Word for word, return every record that follows.

+++ ENTRIES SHOWN

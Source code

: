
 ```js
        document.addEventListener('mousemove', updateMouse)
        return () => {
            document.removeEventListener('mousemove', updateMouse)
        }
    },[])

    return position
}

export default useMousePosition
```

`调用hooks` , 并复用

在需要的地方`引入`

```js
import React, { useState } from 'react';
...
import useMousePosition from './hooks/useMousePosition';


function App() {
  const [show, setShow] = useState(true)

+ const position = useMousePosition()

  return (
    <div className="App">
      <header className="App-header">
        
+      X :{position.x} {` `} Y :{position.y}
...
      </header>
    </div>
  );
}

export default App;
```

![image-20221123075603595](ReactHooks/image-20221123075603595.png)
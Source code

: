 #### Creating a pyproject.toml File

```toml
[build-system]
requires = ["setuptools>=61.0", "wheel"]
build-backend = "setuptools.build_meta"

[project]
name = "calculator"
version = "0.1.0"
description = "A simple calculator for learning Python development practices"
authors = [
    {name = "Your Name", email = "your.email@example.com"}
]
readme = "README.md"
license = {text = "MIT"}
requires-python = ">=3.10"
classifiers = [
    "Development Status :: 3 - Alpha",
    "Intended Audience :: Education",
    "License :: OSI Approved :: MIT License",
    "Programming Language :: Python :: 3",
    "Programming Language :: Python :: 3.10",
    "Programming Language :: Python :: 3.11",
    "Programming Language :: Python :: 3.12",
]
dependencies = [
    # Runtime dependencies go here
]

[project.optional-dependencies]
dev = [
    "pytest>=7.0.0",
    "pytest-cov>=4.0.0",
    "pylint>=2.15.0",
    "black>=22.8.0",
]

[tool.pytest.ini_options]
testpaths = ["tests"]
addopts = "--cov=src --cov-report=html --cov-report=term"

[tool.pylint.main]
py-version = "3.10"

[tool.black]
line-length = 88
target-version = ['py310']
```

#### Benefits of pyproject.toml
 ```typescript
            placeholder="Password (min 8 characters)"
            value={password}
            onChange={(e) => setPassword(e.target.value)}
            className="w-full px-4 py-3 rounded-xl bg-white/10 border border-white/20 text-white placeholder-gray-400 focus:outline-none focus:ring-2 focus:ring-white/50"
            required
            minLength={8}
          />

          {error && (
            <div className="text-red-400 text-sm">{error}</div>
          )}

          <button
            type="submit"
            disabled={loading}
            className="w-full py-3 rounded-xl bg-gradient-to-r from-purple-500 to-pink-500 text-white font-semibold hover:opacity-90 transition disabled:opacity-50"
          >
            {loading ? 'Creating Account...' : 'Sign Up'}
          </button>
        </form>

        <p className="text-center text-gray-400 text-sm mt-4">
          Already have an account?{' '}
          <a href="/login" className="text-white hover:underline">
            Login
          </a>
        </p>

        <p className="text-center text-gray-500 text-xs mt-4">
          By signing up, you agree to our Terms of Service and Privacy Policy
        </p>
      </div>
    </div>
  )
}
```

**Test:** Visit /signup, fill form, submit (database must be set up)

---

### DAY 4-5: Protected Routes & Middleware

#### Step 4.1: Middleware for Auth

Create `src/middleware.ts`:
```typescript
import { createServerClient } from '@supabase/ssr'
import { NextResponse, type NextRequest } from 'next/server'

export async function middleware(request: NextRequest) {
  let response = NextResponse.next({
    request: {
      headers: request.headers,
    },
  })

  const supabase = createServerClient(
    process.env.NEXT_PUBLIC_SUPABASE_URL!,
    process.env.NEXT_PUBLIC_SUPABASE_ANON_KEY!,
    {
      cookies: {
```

++++++

» **EXPECTED ANSWER**:
Source code

:
 ```js
        document.addEventListener('mousemove', updateMouse)
        return () => {
            document.removeEventListener('mousemove', updateMouse)
        }
    },[])

    return position
}

export default useMousePosition
```

`调用hooks` , 并复用

在需要的地方`引入`

```js
import React, { useState } from 'react';
...
import useMousePosition from './hooks/useMousePosition';


function App() {
  const [show, setShow] = useState(true)

+ const position = useMousePosition()

  return (
    <div className="App">
      <header className="App-header">
        
+      X :{position.x} {` `} Y :{position.y}
...
      </header>
    </div>
  );
}

export default App;
```

![image-20221123075603595](ReactHooks/image-20221123075603595.png)
Source code

: #### Creating a pyproject.toml File

```toml
[build-system]
requires = ["setuptools>=61.0", "wheel"]
build-backend = "setuptools.build_meta"

[project]
name = "calculator"
version = "0.1.0"
description = "A simple calculator for learning Python development practices"
authors = [
    {name = "Your Name", email = "your.email@example.com"}
]
readme = "README.md"
license = {text = "MIT"}
requires-python = ">=3.10"
classifiers = [
    "Development Status :: 3 - Alpha",
    "Intended Audience :: Education",
    "License :: OSI Approved :: MIT License",
    "Programming Language :: Python :: 3",
    "Programming Language :: Python :: 3.10",
    "Programming Language :: Python :: 3.11",
    "Programming Language :: Python :: 3.12",
]
dependencies = [
    # Runtime dependencies go here
]

[project.optional-dependencies]
dev = [
    "pytest>=7.0.0",
    "pytest-cov>=4.0.0",
    "pylint>=2.15.0",
    "black>=22.8.0",
]

[tool.pytest.ini_options]
testpaths = ["tests"]
addopts = "--cov=src --cov-report=html --cov-report=term"

[tool.pylint.main]
py-version = "3.10"

[tool.black]
line-length = 88
target-version = ['py310']
```

#### Benefits of pyproject.toml
 ```typescript
            placeholder="Password (min 8 characters)"
            value={password}
            onChange={(e) => setPassword(e.target.value)}
            className="w-full px-4 py-3 rounded-xl bg-white/10 border border-white/20 text-white placeholder-gray-400 focus:outline-none focus:ring-2 focus:ring-white/50"
            required
            minLength={8}
          />

          {error && (
            <div className="text-red-400 text-sm">{error}</div>
          )}

          <button
            type="submit"
            disabled={loading}
            className="w-full py-3 rounded-xl bg-gradient-to-r from-purple-500 to-pink-500 text-white font-semibold hover:opacity-90 transition disabled:opacity-50"
          >
            {loading ? 'Creating Account...' : 'Sign Up'}
          </button>
        </form>

        <p className="text-center text-gray-400 text-sm mt-4">
          Already have an account?{' '}
          <a href="/login" className="text-white hover:underline">
            Login
          </a>
        </p>

        <p className="text-center text-gray-500 text-xs mt-4">
          By signing up, you agree to our Terms of Service and Privacy Policy
        </p>
      </div>
    </div>
  )
}
```

**Test:** Visit /signup, fill form, submit (database must be set up)

---

### DAY 4-5: Protected Routes & Middleware

#### Step 4.1: Middleware for Auth

Create `src/middleware.ts`:
```typescript
import { createServerClient } from '@supabase/ssr'
import { NextResponse, type NextRequest } from 'next/server'

export async function middleware(request: NextRequest) {
  let response = NextResponse.next({
    request: {
      headers: request.headers,
    },
  })

  const supabase = createServerClient(
    process.env.NEXT_PUBLIC_SUPABASE_URL!,
    process.env.NEXT_PUBLIC_SUPABASE_ANON_KEY!,
    {
      cookies: {
```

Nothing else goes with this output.